Courts are diligent in preventing the lowering of barriers which protect the individual liberties of our citizens, but in the exercise of this diligence the personal and property rights of members of the public should not be completely overlooked for the benefit of those who have no regard for either.
The appellant says the verdict of guilty on the charge of grand larceny should be dismissed because the appellant was also convicted of the crime of robbery. We agree, since grand larceny is an included offense. State v. Donovan, 77 Utah 343, 294 P. 1108 (1931).
The appellant's contention that the trial court erred in allowing the state to present evidence which tended to prove the commission of another, unrelated crime is without merit. The testimony admitted which established that the appellant had embezzled or stolen the car which he was driving at the time of his arrest was relevant to the issue of whether the appellant had standing to object to the unlawful search and seizure and the testimony also tended to show a scheme or plan associated with the principal crime charged. Thus, such evidence was admissible.

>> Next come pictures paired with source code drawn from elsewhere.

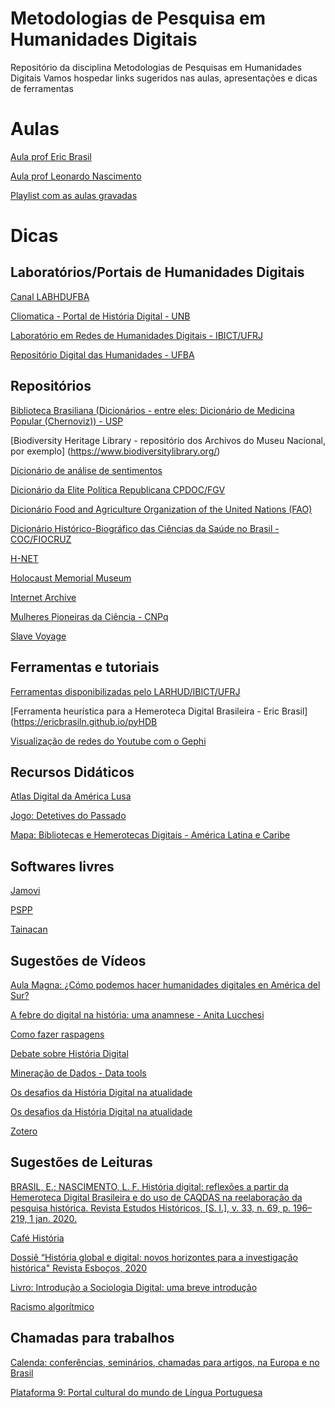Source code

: # Metodologias de Pesquisa em Humanidades Digitais
Repositório da disciplina Metodologias de Pesquisas em Humanidades Digitais 
Vamos hospedar links sugeridos nas aulas, apresentações e dicas de ferramentas 


# Aulas

[Aula prof Eric Brasil](https://hd-fiocruz.netlify.app/#1)

[Aula prof Leonardo Nascimento](https://drive.google.com/file/d/1LwBKiJyNix8-pVEsr0YkDlmMbP1Knvhr/view)

[Playlist com as aulas gravadas](https://youtube.com/playlist?list=PLQdGXlzUY2_cv6iU0BMqGgldHv6ImAxra)

# Dicas 


## Laboratórios/Portais de Humanidades Digitais

[Canal LABHDUFBA](https://www.youtube.com/c/LABHDUFBA)

[Cliomatica - Portal de História Digital - UNB](http://lhs.unb.br/cliomatica/index.php/Portal_de_Hist%C3%B3ria_Digital)

[Laboratório em Redes de Humanidades Digitais -  IBICT/UFRJ](http://www.larhud.ibict.br)

[Repositório Digital das Humanidades - UFBA](https://labhdufba.github.io/redhbr/)



## Repositórios


[Biblioteca Brasiliana (Dicionários - entre eles: Dicionário de Medicina Popular (Chernoviz)) - USP](https://dicionarios.bbm.usp.br)

[Biodiversity Heritage Library - repositório dos Archivos do Museu Nacional, por exemplo] (https://www.biodiversitylibrary.org/)

[Dicionário de análise de sentimentos](https://saifmohammad.com/WebPages/NRC-Emotion-Lexicon.htm)

[Dicionário da Elite Política Republicana CPDOC/FGV](https://cpdoc.fgv.br/dicionario-primeira-republica/)

[Dicionário Food and Agriculture Organization of the United Nations (FAO)](http://agrovoc.fao.org)

[Dicionário Histórico-Biográfico das Ciências da Saúde no Brasil - COC/FIOCRUZ](https://www.dichistoriasaude.coc.fiocruz.br/)

[H-NET](https://networks.h-net.org/)

[Holocaust Memorial Museum](https://www.ushmm.org/collections/the-museums-collections/browse)

[Internet Archive](www.archive.org)

[Mulheres Pioneiras da Ciência - CNPq](https://www.gov.br/cnpq/pt-br/acesso-a-informacao/acoes-e-programas/programas/mulher-e-ciencia/pioneiras-da-ciencia-1)

[Slave Voyage](https://www.slavevoyages.org/past/database)



## Ferramentas e tutoriais
 
[Ferramentas disponibilizadas pelo LARHUD/IBICT/UFRJ](http://www.larhud.ibict.br/index.php?title=Ferramentas)

[Ferramenta heurística para a Hemeroteca Digital Brasileira - Eric Brasil](https://ericbrasiln.github.io/pyHDB

[Visualização de redes do Youtube com o Gephi](https://escoladedados.org/tutoriais/visualizando-redes-do-youtube-com-o-gephi/)



## Recursos Didáticos
[Atlas Digital da América Lusa](http://lhs.unb.br/atlas/In%C3%ADcio)

[Jogo: Detetives do Passado](http://www.numemunirio.org/detetivesdopassado/main.html)

[Mapa: Bibliotecas e Hemerotecas Digitais - América Latina e Caribe](https://uploads.knightlab.com/storymapjs/9aa02ddad038aeb14528860f3e96b419/biblioteca-e-hemerotecas-digitais/index.html)



## Softwares livres
[Jamovi](https://www.jamovi.org/)

[PSPP](https://www.gnu.org/software/pspp/)

[Tainacan](https://tainacan.org/)



## Sugestões de Vídeos 

[Aula Magna: ¿Cómo podemos hacer humanidades digitales en América del Sur?](https://www.youtube.com/watch?v=XewWPtu6nzo)

[A febre do digital na história: uma anamnese - Anita Lucchesi](https://youtu.be/g1RrGagQG_A)

[Como fazer raspagens](https://www.youtube.com/playlist?list=PL2j2lj5EwHoIX9igO1SOksnsoARMCWBKW)

[Debate sobre História Digital](https://www.youtube.com/watch?v=T-aRq1c3QiY)

[Mineração de Dados - Data tools](https://www.youtube.com/playlist?list=PL2j2lj5EwHoJv8Lyin84jbllTwm8yNmuv)

[Os desafios da História Digital na atualidade](https://www.youtube.com/watch?v=4xgdu1oLxuQ)

[Os desafios da História Digital na atualidade](https://www.youtube.com/watch?v=4xgdu1oLxuQ)

[Zotero](https://youtu.be/-wlXHhUfnSQ)

## Sugestões de Leituras


[BRASIL, E.; NASCIMENTO, L. F. História digital: reflexões a partir da Hemeroteca Digital Brasileira e do uso de CAQDAS na reelaboração da pesquisa histórica. Revista Estudos Históricos, [S. l.], v. 33, n. 69, p. 196–219, 1 jan. 2020.](https://bibliotecadigital.fgv.br/ojs/index.php/reh/article/view/79933)

[Café História](https://www.cafehistoria.com.br/)

[Dossiê “História global e digital: novos horizontes para a investigação histórica" Revista Esboços, 2020](https://periodicos.ufsc.br/index.php/esbocos/issue/view/3086)

[Livro: Introdução a Sociologia Digital: uma breve introdução](https://repositorio.ufba.br/bitstream/ri/32746/5/SociologiaDigitalPDF.pdf)

[Racismo algorítmico](https://tarciziosilva.com.br/blog/destaques/posts/racismo-algoritmico-linha-do-tempo/)

## Chamadas para trabalhos
[Calenda: conferências, seminários, chamadas para artigos, na Europa e no Brasil](https://calenda.org/)

[Plataforma 9: Portal cultural do mundo de Língua Portuguesa](https://plataforma9.com/)
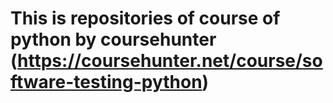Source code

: # This is repositories of course of python by coursehunter (https://coursehunter.net/course/software-testing-python)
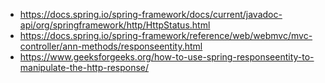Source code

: - https://docs.spring.io/spring-framework/docs/current/javadoc-api/org/springframework/http/HttpStatus.html
- https://docs.spring.io/spring-framework/reference/web/webmvc/mvc-controller/ann-methods/responseentity.html
- https://www.geeksforgeeks.org/how-to-use-spring-responseentity-to-manipulate-the-http-response/
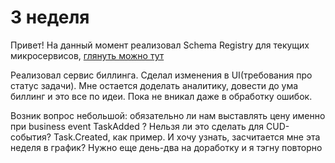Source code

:# 3 неделя

Привет! На данный момент реализовал Schema Registry для текущих микросервисов, [глянуть можно тут](https://github.com/fman42/UberPopugIncSchema)

Реализовал сервис биллинга. Сделал изменения в UI(требования про статус задачи). Мне остается доделать аналитику, довести до ума биллинг и это все по идеи. Пока не вникал даже в обработку ошибок.

Возник вопрос небольшой: обязательно ли нам выставлять цену именно при business event TaskAdded ? Нельзя ли это сделать для CUD-события? Task.Created, как пример. И хочу узнать, засчитается мне эта неделя в график? Нужно еще день-два на доработку и я тэгну повторно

The appellant's final assault on the trial court's judgment is based on a contention that the trial court erred in admitting into evidence the articles found in the car appellant was driving. They were properly admitted because they tended to show the pattern of the crime committed and connect the appellant to the robbery on the basis of similar modus operandi and intent.
Finally, appellant contends it was improper to admit into evidence the bottles containing narcotics which appellant's mother found in her car. The appellant states that although there was evidence that the drugs came from the drug store that was robbed, there was no showing that they were taken during the robbery. This simply is a refusal to acknowledge the extensive evidence to the contrary.
For the reasons above enumerated, we affirm the decision of the trial court, except as to the grand larceny charge, the judgment on the jury's verdict as to that offense being ordered vacated.
HENRIOD, C.J., and McDONOUGH, CROCKETT and WADE, JJ., concur.